Reproduce exactly the lines below from the one containing "Remove images of" through the one containing "then remove it_.", including both, and nothing else.

[[ Input records open ]]

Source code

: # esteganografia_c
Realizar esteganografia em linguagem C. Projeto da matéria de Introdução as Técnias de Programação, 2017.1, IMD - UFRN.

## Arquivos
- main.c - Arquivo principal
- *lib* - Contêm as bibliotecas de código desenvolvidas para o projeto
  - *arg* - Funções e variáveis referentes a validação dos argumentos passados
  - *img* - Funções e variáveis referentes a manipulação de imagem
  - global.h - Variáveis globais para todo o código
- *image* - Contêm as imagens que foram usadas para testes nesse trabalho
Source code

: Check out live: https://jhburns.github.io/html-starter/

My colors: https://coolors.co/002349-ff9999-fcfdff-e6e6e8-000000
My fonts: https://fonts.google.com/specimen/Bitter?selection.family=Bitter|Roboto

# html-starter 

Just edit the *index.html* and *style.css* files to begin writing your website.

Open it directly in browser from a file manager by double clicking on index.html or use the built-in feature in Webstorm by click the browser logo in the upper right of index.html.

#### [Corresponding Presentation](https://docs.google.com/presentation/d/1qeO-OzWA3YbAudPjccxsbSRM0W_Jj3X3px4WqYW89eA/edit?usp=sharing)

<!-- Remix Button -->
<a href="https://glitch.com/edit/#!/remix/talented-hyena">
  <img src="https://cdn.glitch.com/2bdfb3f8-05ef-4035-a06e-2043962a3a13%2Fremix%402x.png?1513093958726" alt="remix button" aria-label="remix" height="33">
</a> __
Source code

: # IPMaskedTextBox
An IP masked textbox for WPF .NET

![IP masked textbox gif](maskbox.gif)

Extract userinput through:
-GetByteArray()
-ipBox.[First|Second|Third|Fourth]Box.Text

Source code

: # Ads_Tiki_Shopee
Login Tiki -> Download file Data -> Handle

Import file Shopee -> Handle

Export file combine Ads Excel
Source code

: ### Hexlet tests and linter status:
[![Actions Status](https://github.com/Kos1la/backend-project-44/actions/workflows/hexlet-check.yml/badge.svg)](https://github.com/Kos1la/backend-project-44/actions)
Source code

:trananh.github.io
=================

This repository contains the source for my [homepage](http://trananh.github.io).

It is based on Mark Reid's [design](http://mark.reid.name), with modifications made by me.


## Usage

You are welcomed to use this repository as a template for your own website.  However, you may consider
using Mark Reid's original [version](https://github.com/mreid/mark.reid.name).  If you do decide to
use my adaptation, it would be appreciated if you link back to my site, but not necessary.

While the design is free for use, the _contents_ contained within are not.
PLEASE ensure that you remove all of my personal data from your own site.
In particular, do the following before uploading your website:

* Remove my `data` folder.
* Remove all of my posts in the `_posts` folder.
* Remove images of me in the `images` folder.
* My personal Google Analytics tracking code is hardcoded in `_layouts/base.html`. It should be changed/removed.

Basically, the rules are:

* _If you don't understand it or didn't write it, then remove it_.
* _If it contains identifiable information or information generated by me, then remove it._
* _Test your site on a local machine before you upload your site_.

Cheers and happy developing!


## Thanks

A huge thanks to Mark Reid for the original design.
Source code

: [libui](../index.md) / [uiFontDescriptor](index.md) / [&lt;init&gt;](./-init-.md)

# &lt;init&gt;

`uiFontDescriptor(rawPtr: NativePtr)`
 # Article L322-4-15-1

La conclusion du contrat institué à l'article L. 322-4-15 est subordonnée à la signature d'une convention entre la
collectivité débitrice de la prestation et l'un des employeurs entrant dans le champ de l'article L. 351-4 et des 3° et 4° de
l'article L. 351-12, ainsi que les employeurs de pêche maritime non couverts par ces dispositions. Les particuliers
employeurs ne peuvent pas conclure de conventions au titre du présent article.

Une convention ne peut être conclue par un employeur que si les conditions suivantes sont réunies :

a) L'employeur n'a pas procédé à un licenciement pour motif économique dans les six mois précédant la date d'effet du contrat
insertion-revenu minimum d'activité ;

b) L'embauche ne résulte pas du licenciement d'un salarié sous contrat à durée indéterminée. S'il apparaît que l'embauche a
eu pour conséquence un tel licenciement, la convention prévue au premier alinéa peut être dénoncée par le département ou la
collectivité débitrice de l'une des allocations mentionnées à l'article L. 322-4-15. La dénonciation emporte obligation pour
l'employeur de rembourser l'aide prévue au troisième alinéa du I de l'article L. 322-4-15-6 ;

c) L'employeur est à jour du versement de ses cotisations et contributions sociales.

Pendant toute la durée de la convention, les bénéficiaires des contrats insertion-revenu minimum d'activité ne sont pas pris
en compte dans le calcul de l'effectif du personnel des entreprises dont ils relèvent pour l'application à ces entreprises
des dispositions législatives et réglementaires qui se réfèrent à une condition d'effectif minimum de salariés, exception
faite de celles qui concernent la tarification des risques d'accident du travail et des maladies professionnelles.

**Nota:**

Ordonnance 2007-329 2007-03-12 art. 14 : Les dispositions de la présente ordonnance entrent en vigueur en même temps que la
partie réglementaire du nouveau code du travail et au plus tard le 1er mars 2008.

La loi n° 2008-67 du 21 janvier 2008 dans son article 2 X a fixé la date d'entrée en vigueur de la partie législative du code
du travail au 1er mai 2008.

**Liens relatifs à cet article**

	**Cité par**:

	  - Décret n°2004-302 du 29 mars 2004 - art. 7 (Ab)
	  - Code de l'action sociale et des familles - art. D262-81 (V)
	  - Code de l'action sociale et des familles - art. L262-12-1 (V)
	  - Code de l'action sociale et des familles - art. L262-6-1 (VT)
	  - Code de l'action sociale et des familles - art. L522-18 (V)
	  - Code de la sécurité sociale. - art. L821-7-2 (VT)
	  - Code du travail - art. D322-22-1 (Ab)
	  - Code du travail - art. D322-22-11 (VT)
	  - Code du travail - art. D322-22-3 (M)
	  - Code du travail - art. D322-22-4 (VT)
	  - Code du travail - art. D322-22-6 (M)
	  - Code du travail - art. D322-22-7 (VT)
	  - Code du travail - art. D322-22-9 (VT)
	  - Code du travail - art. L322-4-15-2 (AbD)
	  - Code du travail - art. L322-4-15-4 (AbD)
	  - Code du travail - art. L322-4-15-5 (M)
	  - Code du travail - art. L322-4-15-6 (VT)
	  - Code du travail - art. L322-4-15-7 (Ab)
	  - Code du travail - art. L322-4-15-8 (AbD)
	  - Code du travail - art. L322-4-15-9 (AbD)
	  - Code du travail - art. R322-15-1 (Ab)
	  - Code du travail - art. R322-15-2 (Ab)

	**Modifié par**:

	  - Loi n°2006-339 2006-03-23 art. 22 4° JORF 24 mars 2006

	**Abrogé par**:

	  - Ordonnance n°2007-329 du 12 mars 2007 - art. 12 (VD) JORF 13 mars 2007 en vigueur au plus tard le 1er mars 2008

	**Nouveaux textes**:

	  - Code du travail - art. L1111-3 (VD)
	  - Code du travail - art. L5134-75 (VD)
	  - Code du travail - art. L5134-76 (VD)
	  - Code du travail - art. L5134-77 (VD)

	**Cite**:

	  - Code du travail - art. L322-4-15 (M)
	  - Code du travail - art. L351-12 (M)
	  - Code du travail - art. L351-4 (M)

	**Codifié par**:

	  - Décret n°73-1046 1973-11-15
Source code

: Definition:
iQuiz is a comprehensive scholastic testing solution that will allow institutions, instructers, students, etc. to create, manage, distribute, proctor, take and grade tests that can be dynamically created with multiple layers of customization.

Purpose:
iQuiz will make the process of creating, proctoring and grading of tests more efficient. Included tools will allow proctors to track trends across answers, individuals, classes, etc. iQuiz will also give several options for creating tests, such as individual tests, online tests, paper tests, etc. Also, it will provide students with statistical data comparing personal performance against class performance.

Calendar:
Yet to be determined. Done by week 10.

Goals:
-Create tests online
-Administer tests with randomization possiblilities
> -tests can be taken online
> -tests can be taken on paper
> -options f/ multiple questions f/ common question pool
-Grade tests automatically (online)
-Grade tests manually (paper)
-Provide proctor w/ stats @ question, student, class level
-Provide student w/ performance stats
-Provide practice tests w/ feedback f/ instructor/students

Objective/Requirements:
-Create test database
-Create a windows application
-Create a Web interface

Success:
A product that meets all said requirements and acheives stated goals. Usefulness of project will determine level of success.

[[ Input records closed ]]

● Answer for this exercise:
* Remove images of me in the `images` folder.
* My personal Google Analytics tracking code is hardcoded in `_layouts/base.html`. It should be changed/removed.

Basically, the rules are:

* _If you don't understand it or didn't write it, then remove it_.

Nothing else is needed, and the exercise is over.